Links are what brings the internet together. Search engines like them, and for those who are SEO (search engine optimization) minded, that’s important information. Even if you have no interest in SEO whatsoever, though, links may be relevant.
A commonly used term to describe the benefit of links is link juice. You may not care how much link juice you have coming in from other people’s sites linking to your own, but you might be interested in the amount of link juice that you happen to be giving out by creating links to other sites on your blog.
One way of controlling the link juice you give out is to have dofollow links (which give a big shot of link juice) and nofollow links (which just give a small shot). I don’t know enough to know exactly how big an impact this has, but why let sketchy people get any benefit from you.
Creating a nofollow link
We’ll get to why you might want to sometimes use nofollow links in just a sec, but let’s quickly look at how you make a link nofollow.
Links you create in your blog posts are automatically dofollow, but you can easily change them to nofollow. In the block editor, click the link icon for a text block you’ve created. You’ll get the little pop-up shown below where you can enter your link. There are three toggle buttons, and you can toggle the second one to make the link nofollow.
Why you might want to use nofollow links
You might remember a year or two when the site Tygpress was scraping content from a whole bunch of WordPress blogs. But every time people were including the Tygpress link in their post, that gave Tygpress a nice dofollow shot of link juice. Nofollow links are a way to make it clear to readers what you’re talking about without giving the site the benefit of a dofollow.
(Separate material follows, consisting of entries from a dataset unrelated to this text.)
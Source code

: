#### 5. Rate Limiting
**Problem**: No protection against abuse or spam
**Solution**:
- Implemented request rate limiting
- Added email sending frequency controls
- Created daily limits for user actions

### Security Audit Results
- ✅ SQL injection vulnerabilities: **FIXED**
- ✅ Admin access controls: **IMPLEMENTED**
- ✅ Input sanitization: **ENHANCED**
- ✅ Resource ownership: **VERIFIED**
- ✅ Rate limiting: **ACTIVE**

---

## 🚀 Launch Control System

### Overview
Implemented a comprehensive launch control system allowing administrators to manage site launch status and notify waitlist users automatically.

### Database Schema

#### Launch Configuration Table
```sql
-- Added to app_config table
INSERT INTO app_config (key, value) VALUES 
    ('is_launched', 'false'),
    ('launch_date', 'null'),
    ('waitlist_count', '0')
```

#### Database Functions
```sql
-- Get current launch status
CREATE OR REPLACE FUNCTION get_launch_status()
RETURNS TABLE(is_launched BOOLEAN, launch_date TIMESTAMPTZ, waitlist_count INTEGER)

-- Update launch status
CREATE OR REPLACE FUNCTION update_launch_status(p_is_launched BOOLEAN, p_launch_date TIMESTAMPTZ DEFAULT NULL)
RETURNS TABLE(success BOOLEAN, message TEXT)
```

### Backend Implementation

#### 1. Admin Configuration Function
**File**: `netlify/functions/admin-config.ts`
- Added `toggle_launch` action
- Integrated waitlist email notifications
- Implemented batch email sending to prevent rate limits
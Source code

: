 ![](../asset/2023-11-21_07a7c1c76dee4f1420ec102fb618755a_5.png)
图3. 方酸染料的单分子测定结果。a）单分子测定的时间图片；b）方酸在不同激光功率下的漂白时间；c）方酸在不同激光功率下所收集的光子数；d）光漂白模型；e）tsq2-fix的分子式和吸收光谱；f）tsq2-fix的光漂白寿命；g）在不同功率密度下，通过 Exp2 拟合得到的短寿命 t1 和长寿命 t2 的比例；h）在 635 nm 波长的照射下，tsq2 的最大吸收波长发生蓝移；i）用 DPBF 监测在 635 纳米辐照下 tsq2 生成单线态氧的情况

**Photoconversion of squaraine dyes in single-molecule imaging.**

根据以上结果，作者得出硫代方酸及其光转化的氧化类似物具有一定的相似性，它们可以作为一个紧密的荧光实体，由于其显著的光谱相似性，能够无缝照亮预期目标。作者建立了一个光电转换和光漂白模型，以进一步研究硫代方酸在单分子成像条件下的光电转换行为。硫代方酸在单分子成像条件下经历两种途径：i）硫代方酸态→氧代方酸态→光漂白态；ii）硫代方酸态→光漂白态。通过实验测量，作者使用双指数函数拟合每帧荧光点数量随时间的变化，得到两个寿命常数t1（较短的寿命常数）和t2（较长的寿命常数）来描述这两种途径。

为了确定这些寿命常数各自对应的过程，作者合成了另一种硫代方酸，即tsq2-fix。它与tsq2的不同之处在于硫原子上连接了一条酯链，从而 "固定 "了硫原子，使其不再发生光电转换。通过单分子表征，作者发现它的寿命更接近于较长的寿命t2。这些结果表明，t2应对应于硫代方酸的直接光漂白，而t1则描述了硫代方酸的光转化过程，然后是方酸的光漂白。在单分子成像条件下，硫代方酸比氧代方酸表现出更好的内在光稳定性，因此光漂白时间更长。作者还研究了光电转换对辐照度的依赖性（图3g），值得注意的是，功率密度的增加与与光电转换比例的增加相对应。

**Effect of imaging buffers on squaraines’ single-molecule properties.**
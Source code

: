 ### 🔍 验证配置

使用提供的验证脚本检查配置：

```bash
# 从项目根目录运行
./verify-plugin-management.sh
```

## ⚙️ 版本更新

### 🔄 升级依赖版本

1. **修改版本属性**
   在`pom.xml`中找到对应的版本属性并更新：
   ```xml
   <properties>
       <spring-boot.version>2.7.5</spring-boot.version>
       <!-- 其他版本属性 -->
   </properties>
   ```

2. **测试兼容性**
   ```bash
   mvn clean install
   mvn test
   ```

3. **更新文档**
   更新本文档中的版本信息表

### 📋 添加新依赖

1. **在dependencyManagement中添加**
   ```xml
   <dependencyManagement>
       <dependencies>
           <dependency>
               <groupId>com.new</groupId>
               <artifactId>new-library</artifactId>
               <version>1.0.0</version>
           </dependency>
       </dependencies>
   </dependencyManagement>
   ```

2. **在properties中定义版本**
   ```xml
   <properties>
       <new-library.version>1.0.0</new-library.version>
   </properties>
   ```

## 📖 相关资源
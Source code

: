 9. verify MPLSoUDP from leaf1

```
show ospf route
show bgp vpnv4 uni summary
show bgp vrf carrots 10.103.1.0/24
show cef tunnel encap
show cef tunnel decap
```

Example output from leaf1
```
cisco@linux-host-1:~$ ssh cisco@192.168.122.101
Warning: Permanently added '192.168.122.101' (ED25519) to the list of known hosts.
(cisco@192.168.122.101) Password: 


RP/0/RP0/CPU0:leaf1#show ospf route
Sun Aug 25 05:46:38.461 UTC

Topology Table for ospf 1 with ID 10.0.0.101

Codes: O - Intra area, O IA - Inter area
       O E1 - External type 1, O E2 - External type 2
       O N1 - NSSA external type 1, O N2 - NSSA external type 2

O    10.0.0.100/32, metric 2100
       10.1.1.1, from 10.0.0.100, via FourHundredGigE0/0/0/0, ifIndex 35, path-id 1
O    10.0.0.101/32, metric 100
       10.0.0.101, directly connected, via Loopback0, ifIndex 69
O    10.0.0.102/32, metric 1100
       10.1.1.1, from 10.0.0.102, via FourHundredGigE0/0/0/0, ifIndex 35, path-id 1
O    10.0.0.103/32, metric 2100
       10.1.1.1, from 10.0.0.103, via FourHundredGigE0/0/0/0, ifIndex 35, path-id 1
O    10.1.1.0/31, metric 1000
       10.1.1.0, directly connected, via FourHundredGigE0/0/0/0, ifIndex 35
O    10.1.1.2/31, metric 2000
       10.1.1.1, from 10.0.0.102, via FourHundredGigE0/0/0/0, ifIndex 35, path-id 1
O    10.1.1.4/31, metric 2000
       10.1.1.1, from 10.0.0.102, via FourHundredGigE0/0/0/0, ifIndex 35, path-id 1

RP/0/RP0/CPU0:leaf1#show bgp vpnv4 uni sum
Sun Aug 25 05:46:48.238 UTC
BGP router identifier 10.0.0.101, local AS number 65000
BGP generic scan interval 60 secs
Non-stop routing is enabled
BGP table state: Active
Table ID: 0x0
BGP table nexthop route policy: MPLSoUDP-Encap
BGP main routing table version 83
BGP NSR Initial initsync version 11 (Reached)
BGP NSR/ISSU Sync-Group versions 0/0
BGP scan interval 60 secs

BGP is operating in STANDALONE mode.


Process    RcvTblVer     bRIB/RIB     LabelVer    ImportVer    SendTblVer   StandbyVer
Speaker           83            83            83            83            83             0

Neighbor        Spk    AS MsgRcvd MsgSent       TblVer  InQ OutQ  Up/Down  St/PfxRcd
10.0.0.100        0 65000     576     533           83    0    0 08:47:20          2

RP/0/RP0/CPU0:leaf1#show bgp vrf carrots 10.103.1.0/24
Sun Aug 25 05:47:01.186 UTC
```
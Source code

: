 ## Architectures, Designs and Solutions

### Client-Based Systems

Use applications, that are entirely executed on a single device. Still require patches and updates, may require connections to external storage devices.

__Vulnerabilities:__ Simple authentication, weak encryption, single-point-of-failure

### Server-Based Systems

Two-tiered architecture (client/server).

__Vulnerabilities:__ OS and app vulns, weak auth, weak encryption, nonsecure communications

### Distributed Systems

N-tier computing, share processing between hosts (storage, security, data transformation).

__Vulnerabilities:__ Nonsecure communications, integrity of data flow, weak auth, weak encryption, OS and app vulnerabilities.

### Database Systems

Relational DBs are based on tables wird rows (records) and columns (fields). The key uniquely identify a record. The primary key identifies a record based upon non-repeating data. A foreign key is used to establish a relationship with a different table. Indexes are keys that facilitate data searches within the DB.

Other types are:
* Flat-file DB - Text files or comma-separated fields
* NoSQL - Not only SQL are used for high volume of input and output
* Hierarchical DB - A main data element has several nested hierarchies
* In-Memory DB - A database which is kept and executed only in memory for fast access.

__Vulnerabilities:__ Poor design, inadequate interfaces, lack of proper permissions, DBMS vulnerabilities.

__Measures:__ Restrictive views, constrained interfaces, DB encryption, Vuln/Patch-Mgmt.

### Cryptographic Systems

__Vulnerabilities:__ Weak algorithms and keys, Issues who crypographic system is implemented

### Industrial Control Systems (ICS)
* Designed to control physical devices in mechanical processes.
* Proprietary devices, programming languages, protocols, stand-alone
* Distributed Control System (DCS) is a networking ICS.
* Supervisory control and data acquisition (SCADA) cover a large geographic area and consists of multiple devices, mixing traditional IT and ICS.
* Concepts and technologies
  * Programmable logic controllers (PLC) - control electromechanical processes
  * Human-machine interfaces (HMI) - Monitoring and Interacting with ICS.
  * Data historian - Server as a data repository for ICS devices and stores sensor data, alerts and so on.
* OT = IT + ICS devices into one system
When I’m doing pseudoscience posts and am getting info from pseudosciency posts, I don’t have any desire to give them the larger shot of link juice that comes from a dofollow link.
Another alternative is to just not create a link at all, and just include the URL in plain text. Plain text links (as in https://mentalhealthathome.org/) do still get noticed, and one of the SEO tools I use picks them up, so sometimes, just to be extra sure I’m not giving any link juice to a sketchy site, I’ll write it out using (dot) and that kind of thing.
As a side note, I always use (at) and (dot) when I’m writing my email address out anywhere on my site. I don’t know how effective that might actually be at preventing it from being picked up by bots scooping up email addresses, but I do it anyway in case there’s even a minor benefit, because there are a lot of bots cruising by.
How people might be using you for backlinks
Caz of Mental Health 360º recently wrote about being scammed by an SEO blogger calling themselves Debby. This person was fairly active for a while on WordPress, and did a lot of blog awards. This was likely in part a link-building strategy to get the link juice flowing in.
Any links left in the comments of someone’s blog post are automatically marked as nofollow by WordPress. If the person drops a link in your comments (either by commenting or by pingback) to let you know they’ve nominated you, they’ve got one nofollow link. Then if you do the blog award and link back to them, there’s a dofollow link. If someone you nominate links back to the original person as well, well, there’s another dofollow.
When you get spam comments that don’t get caught in the spam filter, if there’s a site associated with that comment, that creates a nofollow link for them. No one is getting any massive benefit from getting a nofollow link from your site, but even if there’s a tiny smidgen of benefit to sketchy characters, why give it away?
Have you ever noticed people trying to take advantage of you and your blog for linkalicious benefits?